Thursday, January 10, 2013

rut wrath

This blog is sort of a pathetic diary that documents just how ordinary and unexciting my life is. It’s kind of good that I’m a plain Jane sort of person; I don’t like being the center of attention. Even so, sometimes I wish for something extraordinary to happen to me, like winning the lottery, or maybe being abducted by nice aliens who want to show me their planet. I would rather have my comfortable rut than have something tragic happen.




What is my life? Typical day…get up, go to work, come home, work, go to bed. Repeat. Day after day. Pretty dreary stuff. No wonder I have nothing to blog about. Sometimes, I even dream I'm at work all night.  A few times, I dreamed I was sleeping.  If it weren’t for living vicariously through my kids, my heart would stop beating in self-defense from sheer boredom. But really, I’m rarely bored.

Chapter 5 will be the death of me. I’m trying to write a discussion of my second hypothesis. Honestly, it’s all getting a tad dreary because the data significantly supported all my hypotheses. The twist is that the results weren't quite what I expected. Now I’m trying to figure out why the results are what they are. The only explanation I can imagine is that the age and experience of my sample influenced the results. Why did mostly older, experienced people take my survey? I think it’s because older people valued the $15 gift card more than younger people. Maybe older, experienced people have worked long enough to see people get hurt on the job and care more about safety on the job. Perhaps it’s a combination of these things.  Perhaps it's neither.

So the eminent Dr. Chairman finally graced me with feedback on Chapter 4. Thankfully, he is OK with the results. His complaints were all cosmetic. He suggested it might not be appropriate to have tables in Chapter 4. Obviously he was on crack when he made that comment. A quantitative study with no tables in the data analysis section?  Seriously?  He said nobody really likes histograms so get rid of them. He remarked that my scatter plots are not APA 6th edition compliant. I read the manual, viewed recently published dissertations, and checked examples online. I see nothing wrong so asked him to identify the issues for me. The most worrisome complaint is that he said significant is significant, and nobody cares how significant.
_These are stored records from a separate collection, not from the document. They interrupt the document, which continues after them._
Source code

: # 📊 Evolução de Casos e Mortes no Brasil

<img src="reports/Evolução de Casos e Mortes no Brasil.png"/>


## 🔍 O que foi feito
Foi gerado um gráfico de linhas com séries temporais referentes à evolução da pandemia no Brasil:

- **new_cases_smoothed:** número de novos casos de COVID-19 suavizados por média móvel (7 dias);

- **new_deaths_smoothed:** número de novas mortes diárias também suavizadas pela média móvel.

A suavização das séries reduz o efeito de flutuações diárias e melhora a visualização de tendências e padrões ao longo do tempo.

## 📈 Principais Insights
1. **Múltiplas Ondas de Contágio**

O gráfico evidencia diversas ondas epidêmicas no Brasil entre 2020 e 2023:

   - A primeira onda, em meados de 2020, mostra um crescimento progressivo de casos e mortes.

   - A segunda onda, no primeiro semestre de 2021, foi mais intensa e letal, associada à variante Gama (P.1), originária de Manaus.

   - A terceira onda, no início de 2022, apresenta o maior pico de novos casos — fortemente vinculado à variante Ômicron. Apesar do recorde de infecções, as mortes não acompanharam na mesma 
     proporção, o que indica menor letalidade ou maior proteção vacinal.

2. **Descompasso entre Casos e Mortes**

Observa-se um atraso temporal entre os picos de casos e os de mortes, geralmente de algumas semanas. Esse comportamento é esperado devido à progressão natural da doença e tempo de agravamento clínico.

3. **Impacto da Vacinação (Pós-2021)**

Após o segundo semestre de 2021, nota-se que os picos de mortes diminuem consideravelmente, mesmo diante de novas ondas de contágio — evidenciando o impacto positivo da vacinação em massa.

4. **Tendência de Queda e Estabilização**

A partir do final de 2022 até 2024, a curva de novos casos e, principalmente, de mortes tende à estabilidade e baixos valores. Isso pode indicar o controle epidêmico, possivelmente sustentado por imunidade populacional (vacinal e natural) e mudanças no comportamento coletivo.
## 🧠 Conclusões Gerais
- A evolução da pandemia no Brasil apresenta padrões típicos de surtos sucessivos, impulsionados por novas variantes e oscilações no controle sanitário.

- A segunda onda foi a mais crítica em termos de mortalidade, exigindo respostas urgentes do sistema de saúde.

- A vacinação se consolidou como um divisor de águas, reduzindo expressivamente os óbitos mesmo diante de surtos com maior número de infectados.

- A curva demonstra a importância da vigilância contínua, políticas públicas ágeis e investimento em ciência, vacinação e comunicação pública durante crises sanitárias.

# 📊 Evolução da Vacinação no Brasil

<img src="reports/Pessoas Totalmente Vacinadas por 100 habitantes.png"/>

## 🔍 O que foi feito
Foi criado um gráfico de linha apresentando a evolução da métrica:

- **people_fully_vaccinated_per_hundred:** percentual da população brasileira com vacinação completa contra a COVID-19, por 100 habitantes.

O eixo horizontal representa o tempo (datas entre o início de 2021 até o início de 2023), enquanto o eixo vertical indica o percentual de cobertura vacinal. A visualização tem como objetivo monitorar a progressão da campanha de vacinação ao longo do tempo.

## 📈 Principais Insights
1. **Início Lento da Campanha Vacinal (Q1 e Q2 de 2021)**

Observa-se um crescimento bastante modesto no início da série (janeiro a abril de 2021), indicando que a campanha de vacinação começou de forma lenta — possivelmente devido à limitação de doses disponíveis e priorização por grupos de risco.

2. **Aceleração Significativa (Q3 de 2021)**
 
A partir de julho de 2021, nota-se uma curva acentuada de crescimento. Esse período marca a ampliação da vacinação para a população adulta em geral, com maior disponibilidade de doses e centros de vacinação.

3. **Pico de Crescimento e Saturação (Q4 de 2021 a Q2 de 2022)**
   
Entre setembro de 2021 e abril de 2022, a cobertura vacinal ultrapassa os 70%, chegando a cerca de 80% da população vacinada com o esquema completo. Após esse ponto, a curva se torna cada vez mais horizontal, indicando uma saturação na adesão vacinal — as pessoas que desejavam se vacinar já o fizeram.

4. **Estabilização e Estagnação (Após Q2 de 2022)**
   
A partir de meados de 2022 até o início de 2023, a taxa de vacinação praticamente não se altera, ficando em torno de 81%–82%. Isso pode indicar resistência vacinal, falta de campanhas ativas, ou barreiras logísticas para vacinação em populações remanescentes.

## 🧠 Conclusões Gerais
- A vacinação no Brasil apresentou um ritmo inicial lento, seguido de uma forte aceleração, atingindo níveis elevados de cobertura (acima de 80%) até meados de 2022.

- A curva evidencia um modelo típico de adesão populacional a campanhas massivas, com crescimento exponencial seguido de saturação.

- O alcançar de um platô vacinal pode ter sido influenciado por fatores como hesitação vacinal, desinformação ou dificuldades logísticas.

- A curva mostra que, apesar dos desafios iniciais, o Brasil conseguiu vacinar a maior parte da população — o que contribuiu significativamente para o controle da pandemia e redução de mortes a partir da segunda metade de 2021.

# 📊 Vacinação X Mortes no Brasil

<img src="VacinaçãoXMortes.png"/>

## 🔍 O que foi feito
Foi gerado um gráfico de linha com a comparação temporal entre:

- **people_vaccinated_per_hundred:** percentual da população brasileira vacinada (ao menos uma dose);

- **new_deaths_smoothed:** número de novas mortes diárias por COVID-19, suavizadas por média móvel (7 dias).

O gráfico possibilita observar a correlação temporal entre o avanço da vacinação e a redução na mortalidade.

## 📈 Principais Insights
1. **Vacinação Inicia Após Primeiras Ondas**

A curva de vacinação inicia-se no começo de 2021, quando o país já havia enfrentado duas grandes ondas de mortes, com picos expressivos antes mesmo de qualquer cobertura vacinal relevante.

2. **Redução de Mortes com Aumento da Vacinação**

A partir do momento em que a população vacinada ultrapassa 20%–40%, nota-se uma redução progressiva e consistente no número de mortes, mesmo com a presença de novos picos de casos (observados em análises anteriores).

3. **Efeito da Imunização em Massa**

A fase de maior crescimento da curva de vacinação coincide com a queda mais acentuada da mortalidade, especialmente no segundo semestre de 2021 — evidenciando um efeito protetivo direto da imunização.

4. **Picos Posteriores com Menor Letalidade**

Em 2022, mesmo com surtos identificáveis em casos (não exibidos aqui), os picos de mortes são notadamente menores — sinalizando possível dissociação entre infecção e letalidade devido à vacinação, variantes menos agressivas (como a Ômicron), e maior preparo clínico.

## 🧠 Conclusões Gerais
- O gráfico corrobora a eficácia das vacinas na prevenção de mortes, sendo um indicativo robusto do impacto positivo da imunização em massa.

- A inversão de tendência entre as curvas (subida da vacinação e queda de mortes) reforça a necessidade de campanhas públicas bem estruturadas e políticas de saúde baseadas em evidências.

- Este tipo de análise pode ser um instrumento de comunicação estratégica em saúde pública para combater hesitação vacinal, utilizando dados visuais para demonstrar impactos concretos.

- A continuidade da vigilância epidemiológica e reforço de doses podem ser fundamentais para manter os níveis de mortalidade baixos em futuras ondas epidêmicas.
It doesn’t matter if there’s a 1% chance or a 5% chance of being wrong, just state it all as a 5% chance of wrong. The great and powerful Oz has spoken, so I will bow and kiss ass dutifully.



I just want to get done and graduate. Life is short. Mine isn’t getting any longer.

2 comments:

linda said...

I think most people see their life as boring, that is why they don't mind reading about what other people do. It reminds them that everyone else is ordinary and ordinary is good.

Where you work sounds so, so, wordy. And possibly bureaucratic. Intellectually challenging.

My work is numbery, papery and totally chaotic.

And I have no idea why I even mentioned work. It's because I am currently at work. I should get back to work shouldn't I?



KYLady said...

Wordy and bureaucratic – that’s quite accurate and probably describes any large corporation. I don’t envy your job at all. It became evident very early in my career that I don’t like working with anything that relates to money, counting, or accounting. I’m grateful for all people who like that sort of thing so they can do it instead of me.